[Peace-discuss] Lay review of "American Made" from IMDB

David Green davegreen84 at yahoo.com
Fri Jan 5 03:36:11 UTC 2018


An apparently popular Tom Cruise vehicle:
Fails to Get Off the Ground  popcorninhell30 September 2017   At this point is there a person on earth who doesn't already know the CIA was up to some shady s**t in Central America? Those who might still be in the dark about this stuff please do yourself a favor and read "Castles Made of Sand" by Andre Gerolymatos or "A Great Place to Have a War" by Joshua Kulantzick. If you want something a little more specific to this film's subject matter there's "Smuggler's End" by Del Hahn. You can also watch: Bananas (1971), The In-Laws (1979), El Salvador: Another Vietnam (1981), Alsino and the Condor (1982), Under Fire (1983), Latino (1985), Salvador (1986), Romero (1989), Walker (1987), Down Came a Blackbird (1995),Blow (2001), Voces Inocentes (2004), Guatemala: The Secret Files (2008), Harvest of Empire (2012), Princesas Rojas (2013), Escobar: Paradise Lost (2014),the TV show Narcos (2015-present), Room of Bones (2015), Finding Oscar (2016), The Infiltrator (2016) and if that's not enough, the hearings on the Iran-Contra Investigation on Youtube.

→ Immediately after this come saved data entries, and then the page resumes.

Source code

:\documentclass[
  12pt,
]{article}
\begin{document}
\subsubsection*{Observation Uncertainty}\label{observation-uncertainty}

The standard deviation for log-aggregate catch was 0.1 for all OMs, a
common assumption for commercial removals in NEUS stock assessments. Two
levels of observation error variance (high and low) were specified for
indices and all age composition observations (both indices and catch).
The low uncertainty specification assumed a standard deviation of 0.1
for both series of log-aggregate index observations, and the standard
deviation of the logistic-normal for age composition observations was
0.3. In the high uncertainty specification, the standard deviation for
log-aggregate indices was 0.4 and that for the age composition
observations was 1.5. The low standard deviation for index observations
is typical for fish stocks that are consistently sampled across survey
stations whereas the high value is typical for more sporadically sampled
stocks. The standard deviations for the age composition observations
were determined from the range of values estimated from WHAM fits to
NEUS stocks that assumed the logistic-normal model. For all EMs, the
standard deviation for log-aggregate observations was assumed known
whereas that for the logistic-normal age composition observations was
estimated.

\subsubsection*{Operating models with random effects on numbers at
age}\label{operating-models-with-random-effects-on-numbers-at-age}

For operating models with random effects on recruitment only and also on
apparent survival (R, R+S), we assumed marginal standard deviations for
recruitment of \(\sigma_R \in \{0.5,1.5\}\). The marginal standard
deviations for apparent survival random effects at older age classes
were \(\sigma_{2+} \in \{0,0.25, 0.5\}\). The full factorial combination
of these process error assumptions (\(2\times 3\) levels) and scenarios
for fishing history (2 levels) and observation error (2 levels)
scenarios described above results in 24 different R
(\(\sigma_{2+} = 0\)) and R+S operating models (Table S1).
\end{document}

All of these options and more would give you a more cogent, compelling and satisfying experience than sitting through American Made; a light, mediocre and curiously smug, bug-eyed view of important historical events. In it a TWA pilot turned CIA stooge makes a little side cash smuggling drugs, guns and people to and from Central America. While doing so, the movie frames the larger collusions and convolutions not as the result of a deeply flawed man sticking his thumbs in various proverbial pies but as an awkward jumble of "and then…" filmmaking in spite of him.

Barry (Cruise) fits neatly into the recent crop of true-life protagonists too stupid to realize they're in over their head. He smiles crookedly, trying to hide his intentions under aviator glasses – mostly to the amusement of his CIA handler played by Domhnall Gleeson. He's clearly playing with a bad hand and everyone including the infamous Medellin drug cartel knows it, but damned if they're not entertained by Barry's good 'ol boy braggadocio. He's like a composite of the dudes from War Dogs (2016) only with the serendipity (and obliviousness) of Forrest Gump (1994).

What exactly makes a man like this tick? The movie doesn't really seem that interested in answering that question. Instead it seems more concerned with giving us a history lesson based on Barry's limited first-person perspective and various camera collage techniques that make American Made look like an episode of Arrested Development (2003-Present). This is of course told without wit, irony or the requisite anger needed. One can't help but think that if director Doug Liman brought the same level of ire to this movie that he did in the under-watched Fair Game (2010), American Made would have been a bit more palatable to… someone.

As it stands however, American Made is for no one. It's a frustratingly mediocre waste of marquee space that's too dense to be entertaining and too cavalier to be worth a good discussion of Cold War foreign policy. It lacks characterization and perspective, leaving only Tom Cruise's boundless charisma to push it past the runway with any alacrity. As much as I'd like to say Cruise pulls it off, American Made as a whole should have stayed grounded for a little while longer.